Chelsea Picnic II

13th July 2008

The Show Must Go On!

“If you go down to the woods today
You’re sure of a big surprise
If you go down to the woods today
You better go in disguise
For every HOG that ever there was
Will gather there for certain because
Today’s the day the C&F HOGS have their picnic”


The Chelsea Picnic, first held last year, was declared a roaring success, and so it was one of the first events for 2008 to get pencilled at our annual planning meeting at the end of 2007 - C&F events are not just thrown together, you know. Months of meticulous planning are in order, to ensure we offer variety and inclusive fun for all our members. And so it was with the Chelsea Picnic II. It is important to remember that the great and good of the C&F Chapter are all volunteers, and that, however enthusiastic and generous they are of their time, occasionally, real life rather rudely comes knocking at the door. So it was that Messrs. Scott and Howers found themselves in the unenviable position of having to pass their respective batons to myself and Rob “Lee Majors” Warr late in the day to put on the usual, stylish show that is a C&F Sunday Ride Out.

Not off to the most auspicious of starts and still miffed that my only ride this year was snowed off in April, I was more than a little worried that we were not going to get a wheel turned. So, imagine my surprise when I rolled out of the garage on Sunday morning under a perfect blue sky. Now, that’s more like it!

Rob was at 611 bright and early, armed with croissants and coffee, and it was pleasing to see so many familiar faces and a good number of C&F ‘newbies’. Administrative duties completed, with everyone briefed and fuelled, we set off on our customary ‘quickest-route-out-of-town’ trundle through Putney and out onto the A3.

Instead of diving off at Hook or Tolworth, as we normally do, we carried on down to the ‘Hog’s Back’ and then on to Alton Station for a comfort break and a glimpse of some steam locomotives. Alas, the dreaded engineering works put paid to that little extra.

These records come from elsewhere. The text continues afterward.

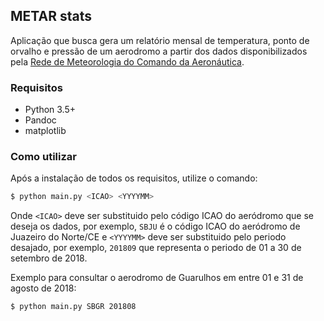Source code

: ## METAR stats

Aplicação que busca gera um relatório mensal de temperatura, ponto de orvalho e pressão de um aerodromo a partir dos dados disponibilizados pela [Rede de Meteorologia do Comando da Aeronáutica](https://www.redemet.aer.mil.br/). 


### Requisitos
- Python 3.5+
- Pandoc
- matplotlib

### Como utilizar
Após a instalação de todos os requisitos, utilize o comando:
```bash
$ python main.py <ICAO> <YYYYMM>
```

Onde `<ICAO>` deve ser substituido pelo código ICAO do aeródromo que se deseja os dados, por exemplo, `SBJU` é o código ICAO do aeródromo de Juazeiro do Norte/CE e `<YYYYMM>` deve ser substituido pelo periodo desajado, por exemplo, `201809` que representa o periodo de 01 a 30 de setembro de 2018.

Exemplo para consultar o aerodromo de Guarulhos em entre 01 e 31 de agosto de 2018:
```bash
$ python main.py SBGR 201808
```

I am not, in any way, superstitious, but I was considering becoming so when my Garmin Zumo decided to throw a wobbler and refuse to start, and so for the second half of the ride I employed the tried and tested method of reading the road-signs, which was pretty straightforward until Winchester, as it was the A31 all the way!

Luckily for all, Rob and Lynn Ardley were on the ride and they have recently moved down to Southampton, so had some good up-to-date local knowledge. ‘Don’t go on the Motorway, as it is chocka with road works’ was the advice given. ‘Best to go through Romsey and drop down’. So that was the plan, except that the signs for Romsey dried up at the M3, so down the Motorway we went. As it happens, the traffic was not so bad, and did mean we could stop for fuel, which was most welcome for the early V-Rod boys. It also gave me the opportunity to gather a C&F road crew up at the front of the ride to ensure we negotiated the last leg of our ride with style and aplomb. We adopted our overseas formation of navigator at the front then me behind, dropping off road crew, and neatly navigated our way through the Sunday day-tripper traffic in a swan-like fashion. Big thanks to thank David O’Flaherty, Dave Mollison, Terry Ferguson and Sarah Papas.

I haven’t been to the New Forest for some time, but do remember that the ponies roam about pretty much anywhere. What I did not realise was just how many there are and that they are joined by their good mates, the cattle. I came to realise, as we carefully wound 35 Harleys around cows, bulls and calves munching on the Blackberry bushes that line the ditches, that the New Forest is theirs not ours. Which is pretty neat, I reckon, and long may it continue like that. So it took us a little while to get to our picnic site. I am not sure what the other picnickers made of our rumbling entourage, but their anxiety must surely have been allayed when the two toughest looking members of our group emerged from behind the Ice Cream hut with cornets (one vanilla, one strawberry).

Those of us who had brought picnics selected our ‘patch’ and settled down to a feast of sandwiches and cake. There were some pretty impressive spreads, including ice buckets and champers - with real ice! Top marks, there, I thought.

The ‘pub contingent’ were also well catered to - the nearest pub turned out to have a mini-beer festival, home made hamburgers and live music.

So everyone had a great day, knowing they had a decent ride home to look forward too.

Big thanks to Rob Warr, as always, and the C&F Road Captains, Rob and Lynn Ardley and my very own Mrs. P, for all pitching in and making the day another roaring success. Mr. Scott may have to fight me to get the Chelsea Picnic III back from me next year!